Morwood devotes a lot of writing to persuading us to change our ideas about Jesus. Orthodox to the core, he holds that Jesus is "divine." Meaning? That Jesus is a "human person who embodies the Wisdom of God and gives witness to that divine Wisdom in the way he lived" (p. 63). This Wisdom is not God (p. 62). Jesus acquired it - "Jesus was not always God" (p. 62); nor is he the Second Person of the Blessed Trinity (p. 63, p. 124). The Wisdom he incorporated is not unique, for "Divinity is a reality which we all share" (p. 63); "Whatever you say about Jesus in his lifetime sharing the Spirit of God, say about yourself" (p. 105); and "Jesus shared in the fullness of God's life, that we, too, share" (p. 119).
"Meet me mate, Jesus" could summarise Fr Morwood's view.
* We believe in one, holy, catholic, and apostolic Church: Well, not in the authority of the bishops (magisterium).

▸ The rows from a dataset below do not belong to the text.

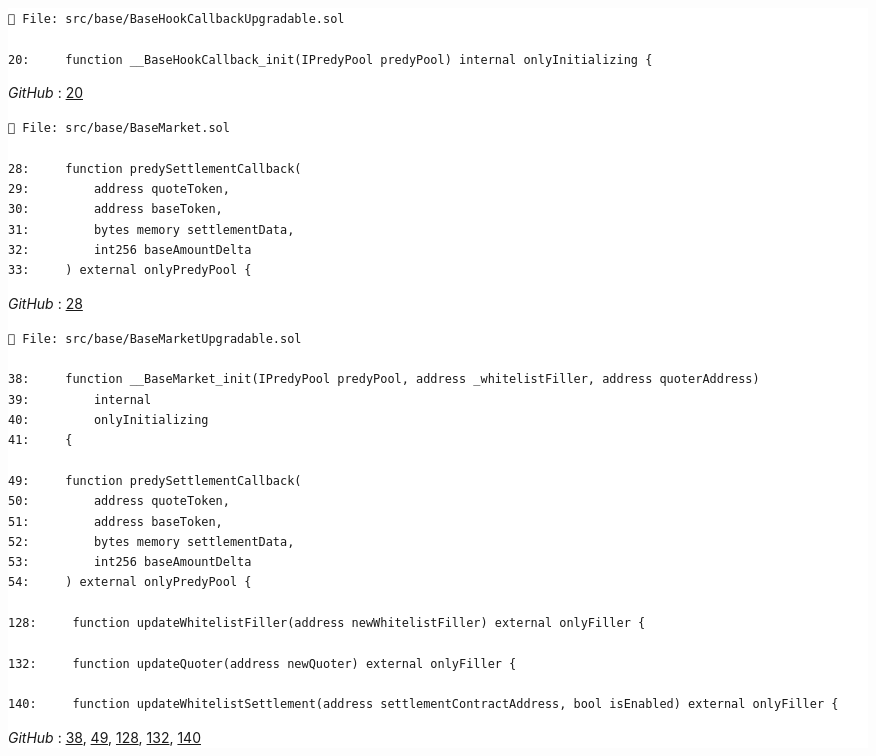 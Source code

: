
 ```solidity
📁 File: src/base/BaseHookCallbackUpgradable.sol

20:     function __BaseHookCallback_init(IPredyPool predyPool) internal onlyInitializing {

```


*GitHub* : [20](https://github.com/code-423n4/2024-05-predy/blob/a9246db5f874a91fb71c296aac6a66902289306a/src/base/BaseHookCallbackUpgradable.sol#L20-L20)

```solidity
📁 File: src/base/BaseMarket.sol

28:     function predySettlementCallback(
29:         address quoteToken,
30:         address baseToken,
31:         bytes memory settlementData,
32:         int256 baseAmountDelta
33:     ) external onlyPredyPool {

```


*GitHub* : [28](https://github.com/code-423n4/2024-05-predy/blob/a9246db5f874a91fb71c296aac6a66902289306a/src/base/BaseMarket.sol#L28-L33)

```solidity
📁 File: src/base/BaseMarketUpgradable.sol

38:     function __BaseMarket_init(IPredyPool predyPool, address _whitelistFiller, address quoterAddress)
39:         internal
40:         onlyInitializing
41:     {

49:     function predySettlementCallback(
50:         address quoteToken,
51:         address baseToken,
52:         bytes memory settlementData,
53:         int256 baseAmountDelta
54:     ) external onlyPredyPool {

128:     function updateWhitelistFiller(address newWhitelistFiller) external onlyFiller {

132:     function updateQuoter(address newQuoter) external onlyFiller {

140:     function updateWhitelistSettlement(address settlementContractAddress, bool isEnabled) external onlyFiller {

```


*GitHub* : [38](https://github.com/code-423n4/2024-05-predy/blob/a9246db5f874a91fb71c296aac6a66902289306a/src/base/BaseMarketUpgradable.sol#L38-L41), [49](https://github.com/code-423n4/2024-05-predy/blob/a9246db5f874a91fb71c296aac6a66902289306a/src/base/BaseMarketUpgradable.sol#L49-L54), [128](https://github.com/code-423n4/2024-05-predy/blob/a9246db5f874a91fb71c296aac6a66902289306a/src/base/BaseMarketUpgradable.sol#L128-L128), [132](https://github.com/code-423n4/2024-05-predy/blob/a9246db5f874a91fb71c296aac6a66902289306a/src/base/BaseMarketUpgradable.sol#L132-L132), [140](https://github.com/code-423n4/2024-05-predy/blob/a9246db5f874a91fb71c296aac6a66902289306a/src/base/BaseMarketUpgradable.sol#L140-L140)
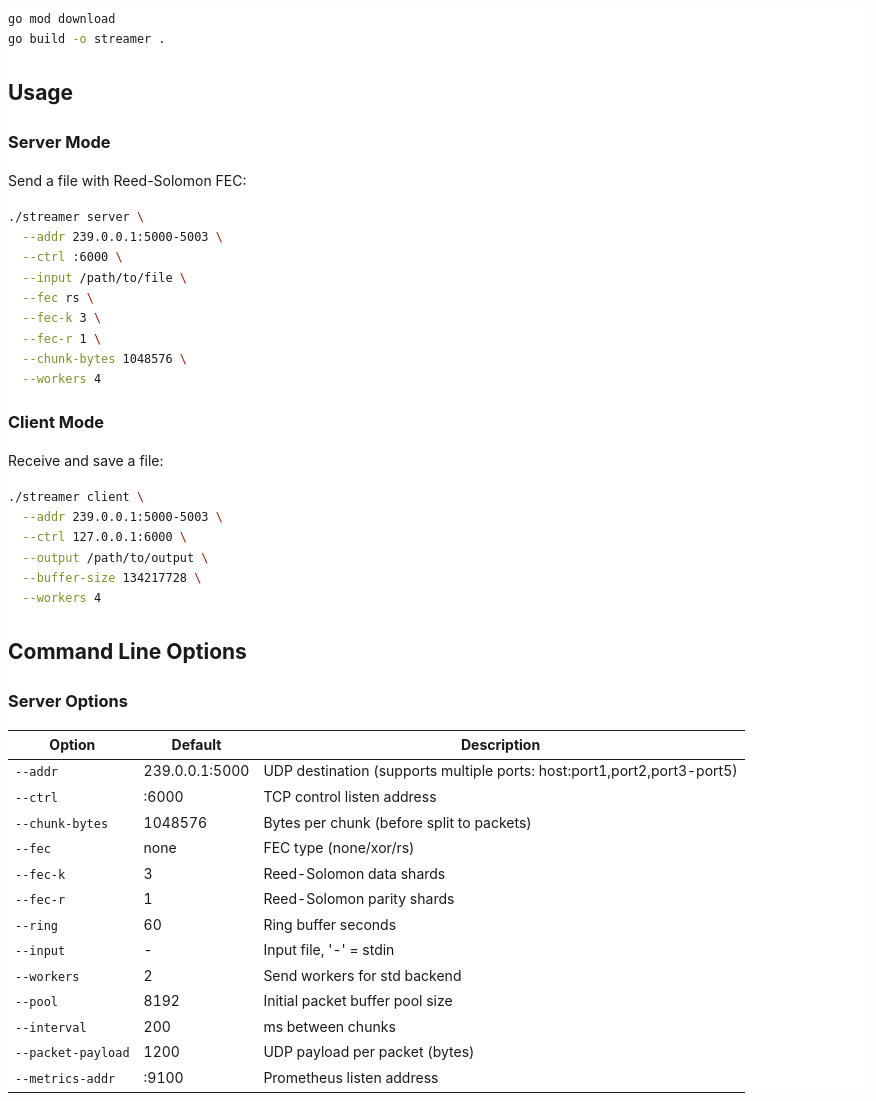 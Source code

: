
 ```bash
go mod download
go build -o streamer .
```

## Usage

### Server Mode

Send a file with Reed-Solomon FEC:

```bash
./streamer server \
  --addr 239.0.0.1:5000-5003 \
  --ctrl :6000 \
  --input /path/to/file \
  --fec rs \
  --fec-k 3 \
  --fec-r 1 \
  --chunk-bytes 1048576 \
  --workers 4
```

### Client Mode

Receive and save a file:

```bash
./streamer client \
  --addr 239.0.0.1:5000-5003 \
  --ctrl 127.0.0.1:6000 \
  --output /path/to/output \
  --buffer-size 134217728 \
  --workers 4
```

## Command Line Options

### Server Options

| Option | Default | Description |
|--------|---------|-------------|
| `--addr` | 239.0.0.1:5000 | UDP destination (supports multiple ports: host:port1,port2,port3-port5) |
| `--ctrl` | :6000 | TCP control listen address |
| `--chunk-bytes` | 1048576 | Bytes per chunk (before split to packets) |
| `--fec` | none | FEC type (none/xor/rs) |
| `--fec-k` | 3 | Reed-Solomon data shards |
| `--fec-r` | 1 | Reed-Solomon parity shards |
| `--ring` | 60 | Ring buffer seconds |
| `--input` | - | Input file, '-' = stdin |
| `--workers` | 2 | Send workers for std backend |
| `--pool` | 8192 | Initial packet buffer pool size |
| `--interval` | 200 | ms between chunks |
| `--packet-payload` | 1200 | UDP payload per packet (bytes) |
| `--metrics-addr` | :9100 | Prometheus listen address | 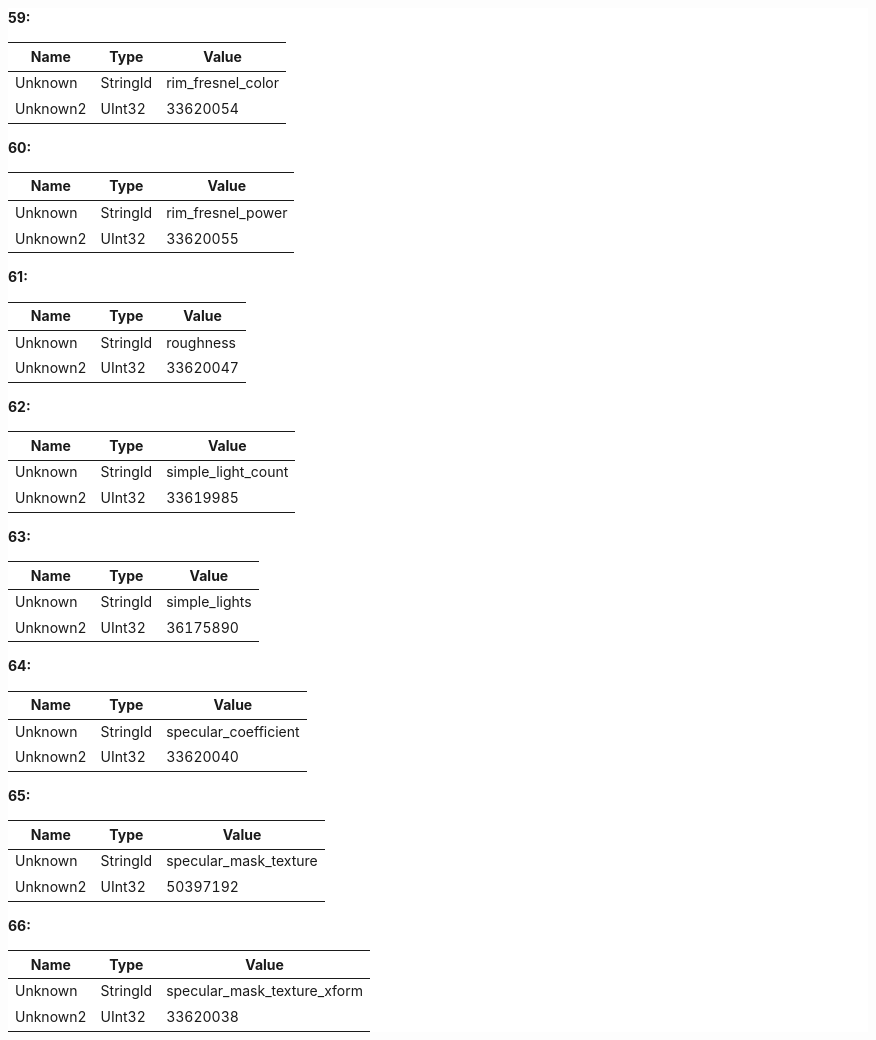 
**59:**

Name	| Type	| Value
---	|---	|---	|
Unknown	|StringId	|rim_fresnel_color
Unknown2	|UInt32	|33620054


**60:**

Name	| Type	| Value
---	|---	|---	|
Unknown	|StringId	|rim_fresnel_power
Unknown2	|UInt32	|33620055


**61:**

Name	| Type	| Value
---	|---	|---	|
Unknown	|StringId	|roughness
Unknown2	|UInt32	|33620047


**62:**

Name	| Type	| Value
---	|---	|---	|
Unknown	|StringId	|simple_light_count
Unknown2	|UInt32	|33619985


**63:**

Name	| Type	| Value
---	|---	|---	|
Unknown	|StringId	|simple_lights
Unknown2	|UInt32	|36175890


**64:**

Name	| Type	| Value
---	|---	|---	|
Unknown	|StringId	|specular_coefficient
Unknown2	|UInt32	|33620040


**65:**

Name	| Type	| Value
---	|---	|---	|
Unknown	|StringId	|specular_mask_texture
Unknown2	|UInt32	|50397192


**66:**

Name	| Type	| Value
---	|---	|---	|
Unknown	|StringId	|specular_mask_texture_xform
Unknown2	|UInt32	|33620038
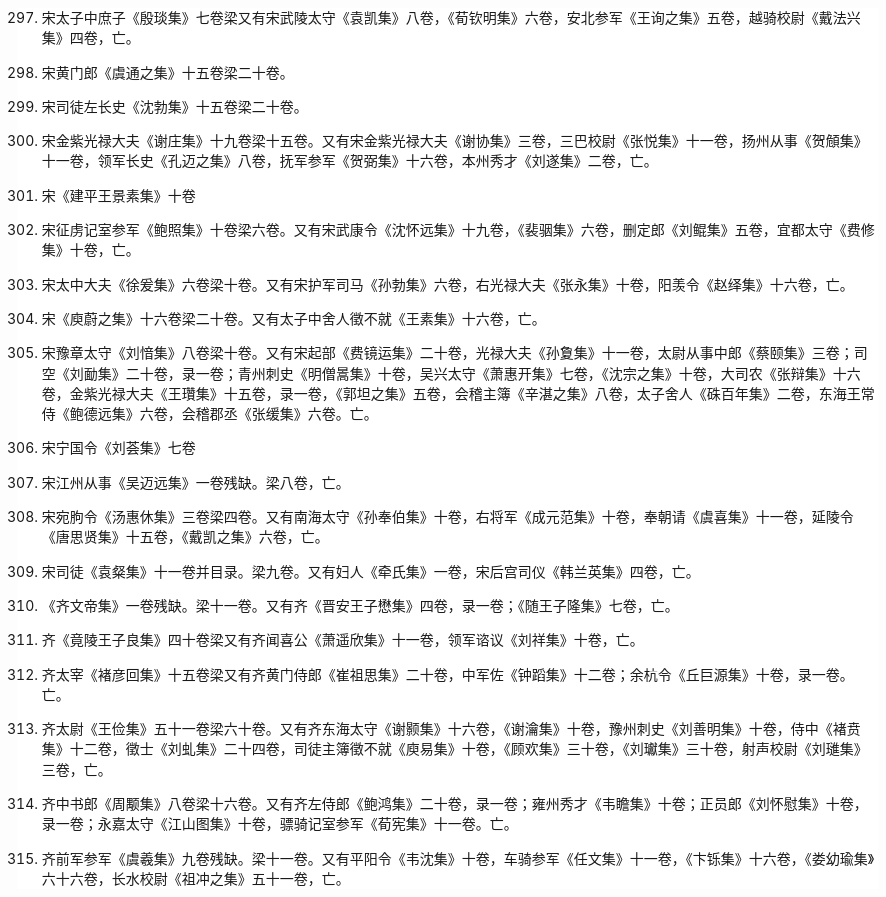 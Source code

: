 297. <span id="志第三十_经籍四_集_道经_佛经-297"></span>
宋太子中庶子《殷琰集》七卷梁又有宋武陵太守《袁凯集》八卷，《荀钦明集》六卷，安北参军《王询之集》五卷，越骑校尉《戴法兴集》四卷，亡。

298. <span id="志第三十_经籍四_集_道经_佛经-298"></span>
宋黄门郎《虞通之集》十五卷梁二十卷。

299. <span id="志第三十_经籍四_集_道经_佛经-299"></span>
宋司徒左长史《沈勃集》十五卷梁二十卷。

300. <span id="志第三十_经籍四_集_道经_佛经-300"></span>
宋金紫光禄大夫《谢庄集》十九卷梁十五卷。又有宋金紫光禄大夫《谢协集》三卷，三巴校尉《张悦集》十一卷，扬州从事《贺頠集》十一卷，领军长史《孔迈之集》八卷，抚军参军《贺弼集》十六卷，本州秀才《刘遂集》二卷，亡。

301. <span id="志第三十_经籍四_集_道经_佛经-301"></span>
宋《建平王景素集》十卷

302. <span id="志第三十_经籍四_集_道经_佛经-302"></span>
宋征虏记室参军《鲍照集》十卷梁六卷。又有宋武康令《沈怀远集》十九卷，《裴骃集》六卷，删定郎《刘鲲集》五卷，宜都太守《费修集》十卷，亡。

303. <span id="志第三十_经籍四_集_道经_佛经-303"></span>
宋太中大夫《徐爰集》六卷梁十卷。又有宋护军司马《孙勃集》六卷，右光禄大夫《张永集》十卷，阳羡令《赵绎集》十六卷，亡。

304. <span id="志第三十_经籍四_集_道经_佛经-304"></span>
宋《庾蔚之集》十六卷梁二十卷。又有太子中舍人徵不就《王素集》十六卷，亡。

305. <span id="志第三十_经籍四_集_道经_佛经-305"></span>
宋豫章太守《刘愔集》八卷梁十卷。又有宋起部《费镜运集》二十卷，光禄大夫《孙夐集》十一卷，太尉从事中郎《蔡颐集》三卷；司空《刘勔集》二十卷，录一卷；青州刺史《明僧暠集》十卷，吴兴太守《萧惠开集》七卷，《沈宗之集》十卷，大司农《张辩集》十六卷，金紫光禄大夫《王瓚集》十五卷，录一卷，《郭坦之集》五卷，会稽主簿《辛湛之集》八卷，太子舍人《硃百年集》二卷，东海王常侍《鲍德远集》六卷，会稽郡丞《张缓集》六卷。亡。

306. <span id="志第三十_经籍四_集_道经_佛经-306"></span>
宋宁国令《刘荟集》七卷

307. <span id="志第三十_经籍四_集_道经_佛经-307"></span>
宋江州从事《吴迈远集》一卷残缺。梁八卷，亡。

308. <span id="志第三十_经籍四_集_道经_佛经-308"></span>
宋宛朐令《汤惠休集》三卷梁四卷。又有南海太守《孙奉伯集》十卷，右将军《成元范集》十卷，奉朝请《虞喜集》十一卷，延陵令《唐思贤集》十五卷，《戴凯之集》六卷，亡。

309. <span id="志第三十_经籍四_集_道经_佛经-309"></span>
宋司徒《袁粲集》十一卷并目录。梁九卷。又有妇人《牵氏集》一卷，宋后宫司仪《韩兰英集》四卷，亡。

310. <span id="志第三十_经籍四_集_道经_佛经-310"></span>
《齐文帝集》一卷残缺。梁十一卷。又有齐《晋安王子懋集》四卷，录一卷；《随王子隆集》七卷，亡。

311. <span id="志第三十_经籍四_集_道经_佛经-311"></span>
齐《竟陵王子良集》四十卷梁又有齐闻喜公《萧遥欣集》十一卷，领军谘议《刘祥集》十卷，亡。

312. <span id="志第三十_经籍四_集_道经_佛经-312"></span>
齐太宰《褚彦回集》十五卷梁又有齐黄门侍郎《崔祖思集》二十卷，中军佐《钟蹈集》十二卷；余杭令《丘巨源集》十卷，录一卷。亡。

313. <span id="志第三十_经籍四_集_道经_佛经-313"></span>
齐太尉《王俭集》五十一卷梁六十卷。又有齐东海太守《谢颢集》十六卷，《谢瀹集》十卷，豫州刺史《刘善明集》十卷，侍中《褚贲集》十二卷，徵士《刘虬集》二十四卷，司徒主簿徵不就《庾易集》十卷，《顾欢集》三十卷，《刘瓛集》三十卷，射声校尉《刘璡集》三卷，亡。

314. <span id="志第三十_经籍四_集_道经_佛经-314"></span>
齐中书郎《周颙集》八卷梁十六卷。又有齐左侍郎《鲍鸿集》二十卷，录一卷；雍州秀才《韦瞻集》十卷；正员郎《刘怀慰集》十卷，录一卷；永嘉太守《江山图集》十卷，骠骑记室参军《荀宪集》十一卷。亡。

315. <span id="志第三十_经籍四_集_道经_佛经-315"></span>
齐前军参军《虞羲集》九卷残缺。梁十一卷。又有平阳令《韦沈集》十卷，车骑参军《任文集》十一卷，《卞铄集》十六卷，《娄幼瑜集》六十六卷，长水校尉《祖冲之集》五十一卷，亡。
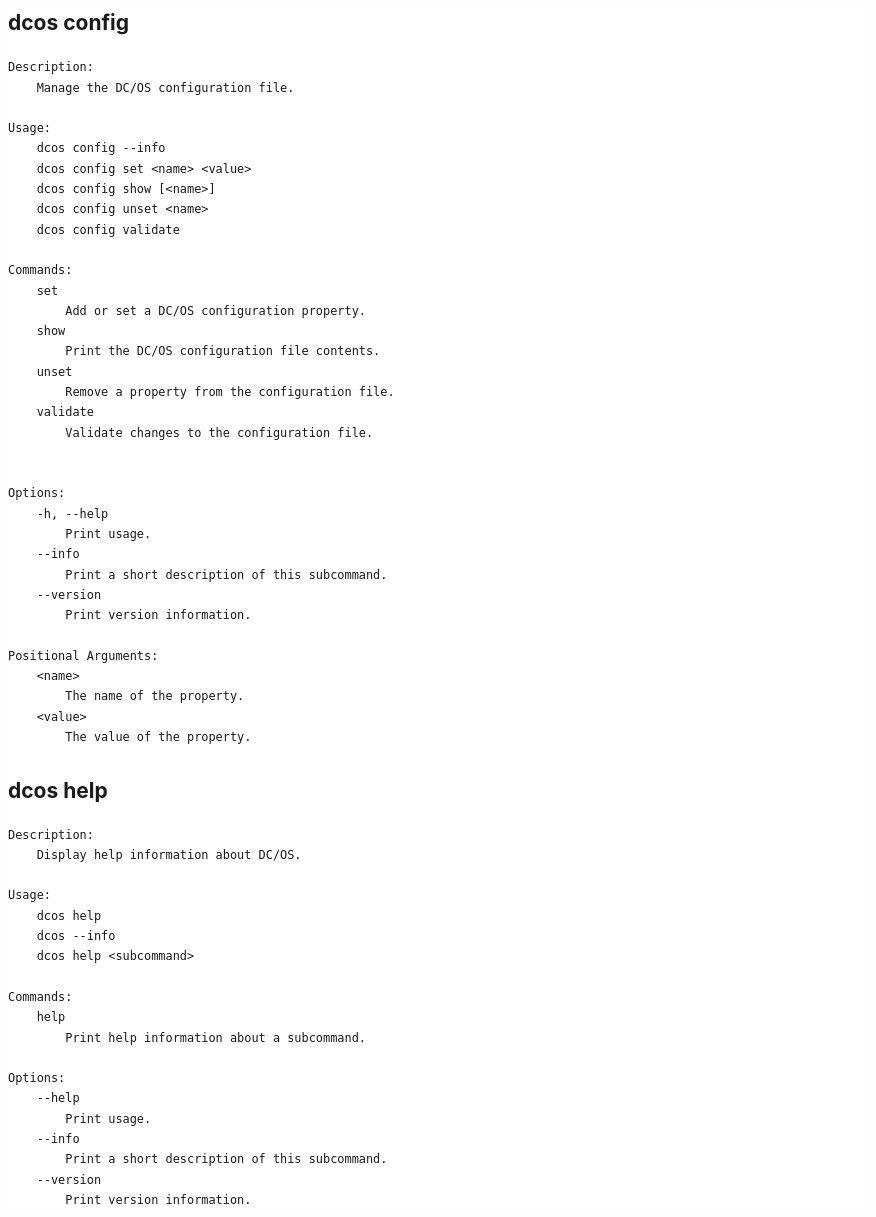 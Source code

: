 ## dcos config

    Description:
        Manage the DC/OS configuration file.
    
    Usage:
        dcos config --info
        dcos config set <name> <value>
        dcos config show [<name>]
        dcos config unset <name>
        dcos config validate
    
    Commands:
        set
            Add or set a DC/OS configuration property.
        show
            Print the DC/OS configuration file contents.
        unset
            Remove a property from the configuration file.
        validate
            Validate changes to the configuration file.
    
    
    Options:
        -h, --help
            Print usage.
        --info
            Print a short description of this subcommand.
        --version
            Print version information.
    
    Positional Arguments:
        <name>
            The name of the property.
        <value>
            The value of the property.
    

## dcos help

    Description:
        Display help information about DC/OS.
    
    Usage:
        dcos help
        dcos --info
        dcos help <subcommand>
    
    Commands:
        help
            Print help information about a subcommand.
    
    Options:
        --help
            Print usage.
        --info
            Print a short description of this subcommand.
        --version
            Print version information.
    

 [1]: /docs/1.7/administration/logging/service-logs/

"Never again," says Morwood, "would we allow authority to ‘lord it over us'," a view "firmly grounded in the message of Jesus" (p. 86). The Church is not the one authentic bearer of the divine presence in the world (p. 45). Fr Morwood does not say, he only strongly suggests that it is time for Catholics to reject the claim to be "in an exclusive way, the authoritative presence and voice of God working in the world" (p. 122).
Argument is not Fr Morwood's strong point. His book could serve the useful purpose of a text for first-year philosophy students. They could be exercised by being required to spot all the contradictions in the text. As examples: (1) (a) "God is beyond whatever images we have of God" yet (b) "God is life-giving, loving, unbelievably compassionate" (p. 114); (2) "Let us ... focus on the man Jesus and what we know of his life" (p. 76 - my emphasis) yet (b) "But we need to speculate" on his life (p. 77); that is, on what we do not know.
Given the rest of his book, the reader will be struck by these words, "If we cannot educate both children and adults into the basis of our Christian/ Catholic tradition we can hardly call ourselves Christian/Catholic educators" (p. 131).
Indeed we can be grateful for these words which bishops, Catholic Education Offices, school principals and parish priests might like to ponder on as they continue to permit and invite Fr Morwood to persuade Catholics to adopt "tomorrow's" Creed.